Skip to main content

Veramine Uses ScyllaDB for Intrusion Response and Threat Detection

ScyllaDB provides Veramine a low-latency NoSQL database with extremely low administrative overhead and high stability.

Transcript

My name is Jonathan Nance. I'm a CEO of a cybersecurity company called Veramine. We're located in the Seattle area.

We've been using Scylla DB for a couple of years now. We collect endpoint telemetry and funnel that to a central server, and we attempt to find attacker activity on compromised endpoints that way.

We're trying to collect everything you would ever want to know about what goes on in a computer and centralize it and run algorithms on that data. So it's a big data challenge.

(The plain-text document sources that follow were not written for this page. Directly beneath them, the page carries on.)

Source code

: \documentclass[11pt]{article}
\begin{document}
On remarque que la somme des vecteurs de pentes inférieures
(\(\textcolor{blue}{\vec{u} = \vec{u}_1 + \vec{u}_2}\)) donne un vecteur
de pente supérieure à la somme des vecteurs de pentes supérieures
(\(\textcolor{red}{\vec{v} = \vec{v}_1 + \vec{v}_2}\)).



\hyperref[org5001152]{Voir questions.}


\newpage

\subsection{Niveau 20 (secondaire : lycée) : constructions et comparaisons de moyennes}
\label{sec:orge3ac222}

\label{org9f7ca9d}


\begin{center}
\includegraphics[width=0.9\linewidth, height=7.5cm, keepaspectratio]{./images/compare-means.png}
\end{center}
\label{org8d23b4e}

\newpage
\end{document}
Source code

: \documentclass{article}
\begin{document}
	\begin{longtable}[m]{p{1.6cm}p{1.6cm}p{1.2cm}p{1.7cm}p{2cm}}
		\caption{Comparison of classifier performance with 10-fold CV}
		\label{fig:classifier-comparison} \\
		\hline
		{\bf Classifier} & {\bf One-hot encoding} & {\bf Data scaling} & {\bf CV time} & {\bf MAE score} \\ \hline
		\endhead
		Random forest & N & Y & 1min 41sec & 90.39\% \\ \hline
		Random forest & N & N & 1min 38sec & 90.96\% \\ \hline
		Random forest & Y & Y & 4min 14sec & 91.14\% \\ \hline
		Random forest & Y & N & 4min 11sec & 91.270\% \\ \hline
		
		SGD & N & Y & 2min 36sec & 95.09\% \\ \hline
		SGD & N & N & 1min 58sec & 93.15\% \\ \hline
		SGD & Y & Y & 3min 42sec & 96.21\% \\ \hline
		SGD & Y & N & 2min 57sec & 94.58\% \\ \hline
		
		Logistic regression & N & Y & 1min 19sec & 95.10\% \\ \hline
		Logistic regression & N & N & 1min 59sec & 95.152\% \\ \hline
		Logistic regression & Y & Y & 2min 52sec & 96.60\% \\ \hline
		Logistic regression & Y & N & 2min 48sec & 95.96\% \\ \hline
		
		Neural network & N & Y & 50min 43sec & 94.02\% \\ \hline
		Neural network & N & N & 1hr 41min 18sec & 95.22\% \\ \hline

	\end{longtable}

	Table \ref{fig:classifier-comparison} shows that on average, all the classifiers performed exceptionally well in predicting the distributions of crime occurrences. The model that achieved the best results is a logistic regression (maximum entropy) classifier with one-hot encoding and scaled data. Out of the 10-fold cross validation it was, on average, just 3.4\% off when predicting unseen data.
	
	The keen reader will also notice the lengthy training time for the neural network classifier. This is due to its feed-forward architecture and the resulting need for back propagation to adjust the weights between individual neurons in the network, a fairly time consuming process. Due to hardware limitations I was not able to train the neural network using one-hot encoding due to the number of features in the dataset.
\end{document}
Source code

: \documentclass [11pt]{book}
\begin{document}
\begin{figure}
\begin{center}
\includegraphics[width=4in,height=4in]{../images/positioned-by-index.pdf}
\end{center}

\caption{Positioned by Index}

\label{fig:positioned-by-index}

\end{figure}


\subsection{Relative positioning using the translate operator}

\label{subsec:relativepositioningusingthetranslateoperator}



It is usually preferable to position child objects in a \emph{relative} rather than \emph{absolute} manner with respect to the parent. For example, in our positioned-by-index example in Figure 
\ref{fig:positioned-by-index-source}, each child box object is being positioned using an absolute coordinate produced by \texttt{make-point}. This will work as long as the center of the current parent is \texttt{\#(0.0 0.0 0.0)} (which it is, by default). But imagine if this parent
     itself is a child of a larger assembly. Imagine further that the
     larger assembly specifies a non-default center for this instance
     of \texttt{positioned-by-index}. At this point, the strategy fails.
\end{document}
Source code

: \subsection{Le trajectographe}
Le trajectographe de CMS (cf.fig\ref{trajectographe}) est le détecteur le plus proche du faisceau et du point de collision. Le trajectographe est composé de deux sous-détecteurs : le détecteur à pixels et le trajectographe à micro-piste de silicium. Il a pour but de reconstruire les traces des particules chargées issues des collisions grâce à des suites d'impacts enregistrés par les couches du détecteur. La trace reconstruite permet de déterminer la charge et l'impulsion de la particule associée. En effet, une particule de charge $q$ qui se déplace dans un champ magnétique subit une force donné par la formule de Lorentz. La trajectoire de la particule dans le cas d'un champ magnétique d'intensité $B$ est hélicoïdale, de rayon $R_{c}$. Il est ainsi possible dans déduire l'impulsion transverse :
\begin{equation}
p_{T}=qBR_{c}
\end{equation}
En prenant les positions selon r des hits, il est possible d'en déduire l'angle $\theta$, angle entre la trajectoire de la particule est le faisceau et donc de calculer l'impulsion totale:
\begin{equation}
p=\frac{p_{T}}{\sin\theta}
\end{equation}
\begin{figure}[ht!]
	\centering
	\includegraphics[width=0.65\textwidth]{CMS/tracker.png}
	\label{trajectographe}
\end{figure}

We started out naively trying to use Postgres for this problem and quickly got away from that. and  switched to Cassandra. Cassandra actually had enough throughput and it was okay. The problem was every week Cassandra was crashing or we had to deal with garbage collection. We built all these elaborate throttling and filtering systems so we wouldn't crush Cassandra and put all this infrastructure just to keep Cassandra alive. The main thing we love about ScyllaDB is that you don't do any of that.  You just stream data to it and it doesn't crash. 

Even if the performance of ScyllaDB were no better Cassandra (and it is way better) but even if it were only as good performance as Cassandra, it would still totally be worth it for us based on the reduced management problem. that ScyllaDB presents as compared to Cassandra.